B Law & Tax
09 April 2024

The Supreme Court has recognized the possibility of deducting the remunerationof administrators in cases where the company’s bylaws establish that the position is unpaid

The Supreme Court, in its ruling of June 27, 2023, determined that the position of the Tax Agency, which systematically denied the deduction of these remunerations by classifying them as “gratuities or donations” due to mercantile irregularities, was unreasonable.

This approach was endorsed by the Supreme Court in other judgments issued on November 2, 2023, and on January 18 and February 20, 2024. However, none of these cases analyzed the effect of the company’s bylaws expressly stating the gratuity of the administrator’s position, something that is addressed in a new judgment.

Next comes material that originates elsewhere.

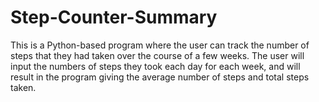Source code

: # Step-Counter-Summary
This is a Python-based program where the user can track the number of steps that they had taken over the course of a few weeks.  The user will input the numbers of steps they took each day for each week, and will result in the program giving the average number of steps and total steps taken.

The ruling of the National Court, which was subject to an appeal in cassation, denied the deduction of salaries paid to three executives of a company who simultaneously served as members of the Board of Directors. It was argued that the doctrine of the link established that the commercial relationship prevailed over the labor one, so being the administrator’s position free according to the bylaws, all salaries paid by the company should be considered as donations or gratuities not deductible according to article 14.1.e) of the Consolidated Text of the Corporate Income Tax Law (TRLIS).

The absence of provisions in the company’s bylaws regarding the remuneration of the administrator or director’s position cannot always lead to the consideration of the expense as a gratuity and, therefore, its non-deductibility.

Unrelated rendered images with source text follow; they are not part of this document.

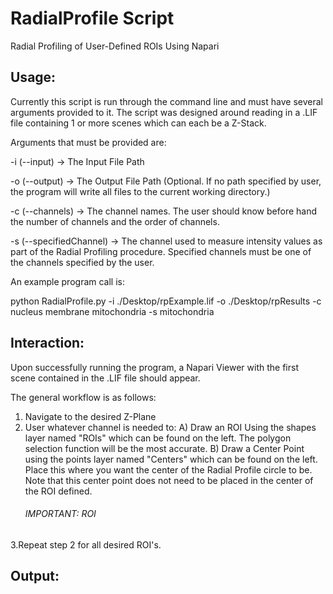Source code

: # RadialProfile Script

Radial Profiling of User-Defined ROIs Using Napari

## Usage:

Currently this script is run through the command line and must have several arguments provided to it. The script was designed around reading in a .LIF file containing 1
or more scenes which can each be a Z-Stack.

Arguments that must be provided are:

-i (--input) -> The Input File Path

-o (--output) -> The Output File Path (Optional. If no path specified by user, the program will write all files to the current working directory.)

-c (--channels) -> The channel names. The user should know before hand the number of channels and the order of channels.

-s (--specifiedChannel) -> The channel used to measure intensity values as part of the Radial Profiling procedure. 
Specified channels must be one of the channels specified by the user.

An example program call is:

python RadialProfile.py -i ./Desktop/rpExample.lif -o ./Desktop/rpResults -c nucleus membrane mitochondria -s mitochondria

## Interaction:
Upon successfully running the program, a Napari Viewer with the first scene contained in the .LIF file should appear.

The general workflow is as follows:
1. Navigate to the desired Z-Plane
2. User whatever channel is needed to:
	A) Draw an ROI Using the shapes layer named "ROIs" which can be found on the left. The polygon selection function will be the most accurate.
	B) Draw a Center Point using the points layer named "Centers" which can be found on the left. Place this where you want the center of the Radial Profile circle to be.
	   Note that this center point does not need to be placed in the center of the ROI defined.
	###### IMPORTANT: ROI
3.Repeat step 2 for all desired ROI's.  




## Output:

It is important to note the mention that the High Court made in the admission order and in the judgment to the expression “in any case,” which suggests that, in certain situations, the lack of statutory provision regarding the remuneration of the position could lead to the non-deductibility of the expense. This factor must be considered together with other evidence to determine if we are facing a gratuity.

Finally, the Supreme Court reaffirms its previous jurisprudence by recalling that it is not appropriate to apply the theory of the link in the tax field to deny the deduction of salaries paid to workers who perform functions as administrators or directors.

The judgment issued on March 13, 2024, clearly establishes that the lack of statutory provisions regarding these remunerations does not automatically imply that they are non-deductible gratuities. It is recognized that it is possible to demonstrate the onerous nature of these payments through other means.

Therefore, those companies that, cautiously in the past, considered these remunerations non-deductible due to the gratuity of the position according to the bylaws, may initiate the necessary processes to recover the excess taxation that they may have borne for not deducting these expenses.